Knight reckons a holding midfielder should be top of the shopping list this week as the transfer window draws to a close.

“It would be nice to have that kind of player – not necessarily starting, but to have that choice,” he said. “When you are winning 2-1, maybe it would be better to shut up shop.

“Darren Pratley, Mark Davies and Keith Andrews are all good, attacking-type midfielders so maybe we do need someone who’s happy to sit and give the ball to those lads.

“I’m not the manager at the end of the day, but hopefully we can get one or two more players in to strengthen the squad.”
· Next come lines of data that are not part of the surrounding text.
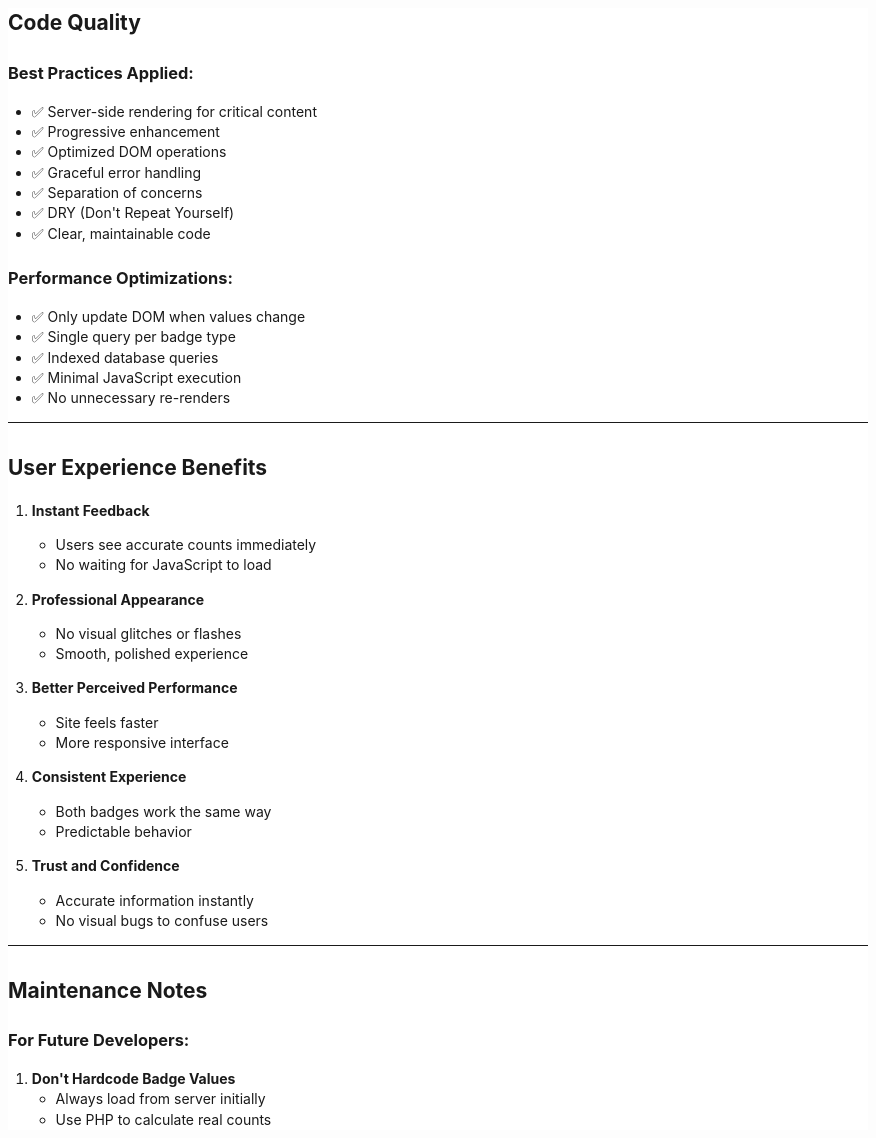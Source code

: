 
## Code Quality

### Best Practices Applied:
- ✅ Server-side rendering for critical content
- ✅ Progressive enhancement
- ✅ Optimized DOM operations
- ✅ Graceful error handling
- ✅ Separation of concerns
- ✅ DRY (Don't Repeat Yourself)
- ✅ Clear, maintainable code

### Performance Optimizations:
- ✅ Only update DOM when values change
- ✅ Single query per badge type
- ✅ Indexed database queries
- ✅ Minimal JavaScript execution
- ✅ No unnecessary re-renders

---

## User Experience Benefits

1. **Instant Feedback**
   - Users see accurate counts immediately
   - No waiting for JavaScript to load

2. **Professional Appearance**
   - No visual glitches or flashes
   - Smooth, polished experience

3. **Better Perceived Performance**
   - Site feels faster
   - More responsive interface

4. **Consistent Experience**
   - Both badges work the same way
   - Predictable behavior

5. **Trust and Confidence**
   - Accurate information instantly
   - No visual bugs to confuse users

---

## Maintenance Notes

### For Future Developers:

1. **Don't Hardcode Badge Values**
   - Always load from server initially
   - Use PHP to calculate real counts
Friday night’s 2-2 draw with Nottingham Forest perhaps highlighted the need for extra defensive steel, and while Knight accepts his own culpability in the build-up to the second goal, he claims the blame should not always be laid at the feet of the back four.

“I always say there’s not just four defenders, we do it as a team,” he said.

“When we haven’t got the ball, that's when everyone is classed as a defender. When we have got it, we’re classed as attackers. But there's no point making excuses – we took our eye off the ball for the second goal and the midfielder got a run on us. We’re frustrated about it.

“This league is about concentration and the way you approach the game.

“When you go against a Premier League team you know it will be tough because every player is quality, but in this league the work -rate is completely different.

“In the Premier League you can get beaten by a great free kick, but there’s nothing that special here for me, it’s purely about matching work-rate. If we do that, the quality we’ve got in the squad can beat anyone.”

Wanderers move on to action in the Capital One Cup tomorrow night at Crawley, where Knight thinks some of the fringe players can make a case for their own inclusion against Hull City on Saturday.

“It’s going to be difficult and it will give the manager an opportunity to pick one or two players who have been on the fringes of things,” he said.

“Whoever gets the shirt has to deal with the game properly.”